Each record is to be copied exactly, with its pictures left behind.
Records shown below:
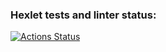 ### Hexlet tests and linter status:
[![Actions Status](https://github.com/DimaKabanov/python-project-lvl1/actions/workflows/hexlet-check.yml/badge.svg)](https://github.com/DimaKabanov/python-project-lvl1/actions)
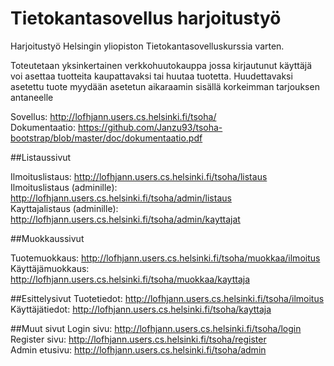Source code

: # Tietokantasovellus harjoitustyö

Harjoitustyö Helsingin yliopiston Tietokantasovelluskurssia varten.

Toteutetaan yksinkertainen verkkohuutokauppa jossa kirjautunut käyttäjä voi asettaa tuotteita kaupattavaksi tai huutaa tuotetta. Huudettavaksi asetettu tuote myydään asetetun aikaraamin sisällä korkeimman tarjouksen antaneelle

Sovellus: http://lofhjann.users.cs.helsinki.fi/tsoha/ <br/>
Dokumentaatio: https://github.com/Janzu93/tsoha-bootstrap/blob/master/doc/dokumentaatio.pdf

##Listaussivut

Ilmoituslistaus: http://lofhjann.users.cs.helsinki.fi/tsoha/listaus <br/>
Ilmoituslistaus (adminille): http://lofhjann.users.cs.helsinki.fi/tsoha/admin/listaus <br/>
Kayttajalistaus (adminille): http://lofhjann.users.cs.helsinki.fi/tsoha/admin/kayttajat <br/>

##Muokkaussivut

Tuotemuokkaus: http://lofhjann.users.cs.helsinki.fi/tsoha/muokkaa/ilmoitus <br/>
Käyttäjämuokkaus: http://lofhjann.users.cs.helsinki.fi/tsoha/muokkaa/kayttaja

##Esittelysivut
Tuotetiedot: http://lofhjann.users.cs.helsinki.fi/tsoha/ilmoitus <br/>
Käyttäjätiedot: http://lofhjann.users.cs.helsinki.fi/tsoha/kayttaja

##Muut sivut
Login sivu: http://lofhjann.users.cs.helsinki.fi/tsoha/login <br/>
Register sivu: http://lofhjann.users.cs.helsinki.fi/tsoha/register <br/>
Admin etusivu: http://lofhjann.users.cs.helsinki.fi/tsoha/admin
End of Records shown.
*Solution for this exercise*
 ### Hexlet tests and linter status:
[![Actions Status](https://github.com/DimaKabanov/python-project-lvl1/actions/workflows/hexlet-check.yml/badge.svg)](https://github.com/DimaKabanov/python-project-lvl1/actions)
Source code

: # Tietokantasovellus harjoitustyö

Harjoitustyö Helsingin yliopiston Tietokantasovelluskurssia varten.

Toteutetaan yksinkertainen verkkohuutokauppa jossa kirjautunut käyttäjä voi asettaa tuotteita kaupattavaksi tai huutaa tuotetta. Huudettavaksi asetettu tuote myydään asetetun aikaraamin sisällä korkeimman tarjouksen antaneelle

Sovellus: http://lofhjann.users.cs.helsinki.fi/tsoha/ <br/>
Dokumentaatio: https://github.com/Janzu93/tsoha-bootstrap/blob/master/doc/dokumentaatio.pdf

##Listaussivut

Ilmoituslistaus: http://lofhjann.users.cs.helsinki.fi/tsoha/listaus <br/>
Ilmoituslistaus (adminille): http://lofhjann.users.cs.helsinki.fi/tsoha/admin/listaus <br/>
Kayttajalistaus (adminille): http://lofhjann.users.cs.helsinki.fi/tsoha/admin/kayttajat <br/>

##Muokkaussivut

Tuotemuokkaus: http://lofhjann.users.cs.helsinki.fi/tsoha/muokkaa/ilmoitus <br/>
Käyttäjämuokkaus: http://lofhjann.users.cs.helsinki.fi/tsoha/muokkaa/kayttaja

##Esittelysivut
Tuotetiedot: http://lofhjann.users.cs.helsinki.fi/tsoha/ilmoitus <br/>
Käyttäjätiedot: http://lofhjann.users.cs.helsinki.fi/tsoha/kayttaja

##Muut sivut
Login sivu: http://lofhjann.users.cs.helsinki.fi/tsoha/login <br/>
Register sivu: http://lofhjann.users.cs.helsinki.fi/tsoha/register <br/>
Admin etusivu: http://lofhjann.users.cs.helsinki.fi/tsoha/admin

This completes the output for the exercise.